With pictures omitted, restate the data word for word.

-- Material shown follows --

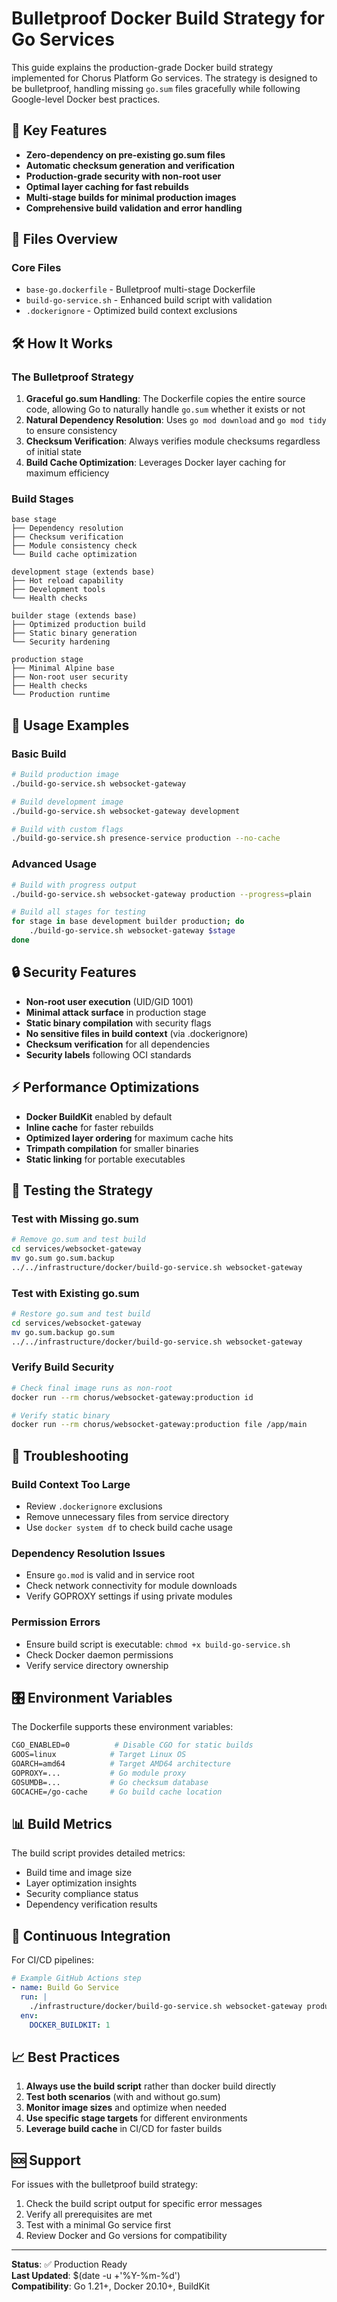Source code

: # Bulletproof Docker Build Strategy for Go Services

This guide explains the production-grade Docker build strategy implemented for Chorus Platform Go services. The strategy is designed to be bulletproof, handling missing `go.sum` files gracefully while following Google-level Docker best practices.

## 🚀 Key Features

- **Zero-dependency on pre-existing go.sum files**
- **Automatic checksum generation and verification**
- **Production-grade security with non-root user**
- **Optimal layer caching for fast rebuilds**
- **Multi-stage builds for minimal production images**
- **Comprehensive build validation and error handling**

## 📁 Files Overview

### Core Files
- `base-go.dockerfile` - Bulletproof multi-stage Dockerfile
- `build-go-service.sh` - Enhanced build script with validation
- `.dockerignore` - Optimized build context exclusions

## 🛠️ How It Works

### The Bulletproof Strategy

1. **Graceful go.sum Handling**: The Dockerfile copies the entire source code, allowing Go to naturally handle `go.sum` whether it exists or not
2. **Natural Dependency Resolution**: Uses `go mod download` and `go mod tidy` to ensure consistency
3. **Checksum Verification**: Always verifies module checksums regardless of initial state
4. **Build Cache Optimization**: Leverages Docker layer caching for maximum efficiency

### Build Stages

```
base stage
├── Dependency resolution
├── Checksum verification  
├── Module consistency check
└── Build cache optimization

development stage (extends base)
├── Hot reload capability
├── Development tools
└── Health checks

builder stage (extends base)  
├── Optimized production build
├── Static binary generation
└── Security hardening

production stage
├── Minimal Alpine base
├── Non-root user security
├── Health checks
└── Production runtime
```

## 🎯 Usage Examples

### Basic Build
```bash
# Build production image
./build-go-service.sh websocket-gateway

# Build development image  
./build-go-service.sh websocket-gateway development

# Build with custom flags
./build-go-service.sh presence-service production --no-cache
```

### Advanced Usage
```bash
# Build with progress output
./build-go-service.sh websocket-gateway production --progress=plain

# Build all stages for testing
for stage in base development builder production; do
    ./build-go-service.sh websocket-gateway $stage
done
```

## 🔒 Security Features

- **Non-root user execution** (UID/GID 1001)
- **Minimal attack surface** in production stage
- **Static binary compilation** with security flags
- **No sensitive files in build context** (via .dockerignore)
- **Checksum verification** for all dependencies
- **Security labels** following OCI standards

## ⚡ Performance Optimizations

- **Docker BuildKit** enabled by default
- **Inline cache** for faster rebuilds
- **Optimized layer ordering** for maximum cache hits
- **Trimpath compilation** for smaller binaries
- **Static linking** for portable executables

## 🧪 Testing the Strategy

### Test with Missing go.sum
```bash
# Remove go.sum and test build
cd services/websocket-gateway
mv go.sum go.sum.backup
../../infrastructure/docker/build-go-service.sh websocket-gateway
```

### Test with Existing go.sum
```bash
# Restore go.sum and test build
cd services/websocket-gateway  
mv go.sum.backup go.sum
../../infrastructure/docker/build-go-service.sh websocket-gateway
```

### Verify Build Security
```bash
# Check final image runs as non-root
docker run --rm chorus/websocket-gateway:production id

# Verify static binary
docker run --rm chorus/websocket-gateway:production file /app/main
```

## 🚨 Troubleshooting

### Build Context Too Large
- Review `.dockerignore` exclusions
- Remove unnecessary files from service directory
- Use `docker system df` to check build cache usage

### Dependency Resolution Issues
- Ensure `go.mod` is valid and in service root
- Check network connectivity for module downloads
- Verify GOPROXY settings if using private modules

### Permission Errors
- Ensure build script is executable: `chmod +x build-go-service.sh`
- Check Docker daemon permissions
- Verify service directory ownership

## 🎛️ Environment Variables

The Dockerfile supports these environment variables:

```dockerfile
CGO_ENABLED=0          # Disable CGO for static builds
GOOS=linux            # Target Linux OS
GOARCH=amd64          # Target AMD64 architecture  
GOPROXY=...           # Go module proxy
GOSUMDB=...           # Go checksum database
GOCACHE=/go-cache     # Go build cache location
```

## 📊 Build Metrics

The build script provides detailed metrics:
- Build time and image size
- Layer optimization insights
- Security compliance status
- Dependency verification results

## 🔄 Continuous Integration

For CI/CD pipelines:
```yaml
# Example GitHub Actions step
- name: Build Go Service
  run: |
    ./infrastructure/docker/build-go-service.sh websocket-gateway production
  env:
    DOCKER_BUILDKIT: 1
```

## 📈 Best Practices

1. **Always use the build script** rather than docker build directly
2. **Test both scenarios** (with and without go.sum)
3. **Monitor image sizes** and optimize when needed
4. **Use specific stage targets** for different environments
5. **Leverage build cache** in CI/CD for faster builds

## 🆘 Support

For issues with the bulletproof build strategy:
1. Check the build script output for specific error messages
2. Verify all prerequisites are met
3. Test with a minimal Go service first
4. Review Docker and Go versions for compatibility

---

**Status**: ✅ Production Ready  
**Last Updated**: $(date -u +'%Y-%m-%d')  
**Compatibility**: Go 1.21+, Docker 20.10+, BuildKit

-- Material shown concluded --

> [Completed task]:
Source code

: # Bulletproof Docker Build Strategy for Go Services

This guide explains the production-grade Docker build strategy implemented for Chorus Platform Go services. The strategy is designed to be bulletproof, handling missing `go.sum` files gracefully while following Google-level Docker best practices.

## 🚀 Key Features

- **Zero-dependency on pre-existing go.sum files**
- **Automatic checksum generation and verification**
- **Production-grade security with non-root user**
- **Optimal layer caching for fast rebuilds**
- **Multi-stage builds for minimal production images**
- **Comprehensive build validation and error handling**

## 📁 Files Overview

### Core Files
- `base-go.dockerfile` - Bulletproof multi-stage Dockerfile
- `build-go-service.sh` - Enhanced build script with validation
- `.dockerignore` - Optimized build context exclusions

## 🛠️ How It Works

### The Bulletproof Strategy

1. **Graceful go.sum Handling**: The Dockerfile copies the entire source code, allowing Go to naturally handle `go.sum` whether it exists or not
2. **Natural Dependency Resolution**: Uses `go mod download` and `go mod tidy` to ensure consistency
3. **Checksum Verification**: Always verifies module checksums regardless of initial state
4. **Build Cache Optimization**: Leverages Docker layer caching for maximum efficiency

### Build Stages

```
base stage
├── Dependency resolution
├── Checksum verification  
├── Module consistency check
└── Build cache optimization

development stage (extends base)
├── Hot reload capability
├── Development tools
└── Health checks

builder stage (extends base)  
├── Optimized production build
├── Static binary generation
└── Security hardening

production stage
├── Minimal Alpine base
├── Non-root user security
├── Health checks
└── Production runtime
```

## 🎯 Usage Examples

### Basic Build
```bash
# Build production image
./build-go-service.sh websocket-gateway

# Build development image  
./build-go-service.sh websocket-gateway development

# Build with custom flags
./build-go-service.sh presence-service production --no-cache
```

### Advanced Usage
```bash
# Build with progress output
./build-go-service.sh websocket-gateway production --progress=plain

# Build all stages for testing
for stage in base development builder production; do
    ./build-go-service.sh websocket-gateway $stage
done
```

## 🔒 Security Features

- **Non-root user execution** (UID/GID 1001)
- **Minimal attack surface** in production stage
- **Static binary compilation** with security flags
- **No sensitive files in build context** (via .dockerignore)
- **Checksum verification** for all dependencies
- **Security labels** following OCI standards

## ⚡ Performance Optimizations

- **Docker BuildKit** enabled by default
- **Inline cache** for faster rebuilds
- **Optimized layer ordering** for maximum cache hits
- **Trimpath compilation** for smaller binaries
- **Static linking** for portable executables

## 🧪 Testing the Strategy

### Test with Missing go.sum
```bash
# Remove go.sum and test build
cd services/websocket-gateway
mv go.sum go.sum.backup
../../infrastructure/docker/build-go-service.sh websocket-gateway
```

### Test with Existing go.sum
```bash
# Restore go.sum and test build
cd services/websocket-gateway  
mv go.sum.backup go.sum
../../infrastructure/docker/build-go-service.sh websocket-gateway
```

### Verify Build Security
```bash
# Check final image runs as non-root
docker run --rm chorus/websocket-gateway:production id

# Verify static binary
docker run --rm chorus/websocket-gateway:production file /app/main
```

## 🚨 Troubleshooting

### Build Context Too Large
- Review `.dockerignore` exclusions
- Remove unnecessary files from service directory
- Use `docker system df` to check build cache usage

### Dependency Resolution Issues
- Ensure `go.mod` is valid and in service root
- Check network connectivity for module downloads
- Verify GOPROXY settings if using private modules

### Permission Errors
- Ensure build script is executable: `chmod +x build-go-service.sh`
- Check Docker daemon permissions
- Verify service directory ownership

## 🎛️ Environment Variables

The Dockerfile supports these environment variables:

```dockerfile
CGO_ENABLED=0          # Disable CGO for static builds
GOOS=linux            # Target Linux OS
GOARCH=amd64          # Target AMD64 architecture  
GOPROXY=...           # Go module proxy
GOSUMDB=...           # Go checksum database
GOCACHE=/go-cache     # Go build cache location
```

## 📊 Build Metrics

The build script provides detailed metrics:
- Build time and image size
- Layer optimization insights
- Security compliance status
- Dependency verification results

## 🔄 Continuous Integration

For CI/CD pipelines:
```yaml
# Example GitHub Actions step
- name: Build Go Service
  run: |
    ./infrastructure/docker/build-go-service.sh websocket-gateway production
  env:
    DOCKER_BUILDKIT: 1
```

## 📈 Best Practices

1. **Always use the build script** rather than docker build directly
2. **Test both scenarios** (with and without go.sum)
3. **Monitor image sizes** and optimize when needed
4. **Use specific stage targets** for different environments
5. **Leverage build cache** in CI/CD for faster builds

## 🆘 Support

For issues with the bulletproof build strategy:
1. Check the build script output for specific error messages
2. Verify all prerequisites are met
3. Test with a minimal Go service first
4. Review Docker and Go versions for compatibility

---

**Status**: ✅ Production Ready  
**Last Updated**: $(date -u +'%Y-%m-%d')  
**Compatibility**: Go 1.21+, Docker 20.10+, BuildKit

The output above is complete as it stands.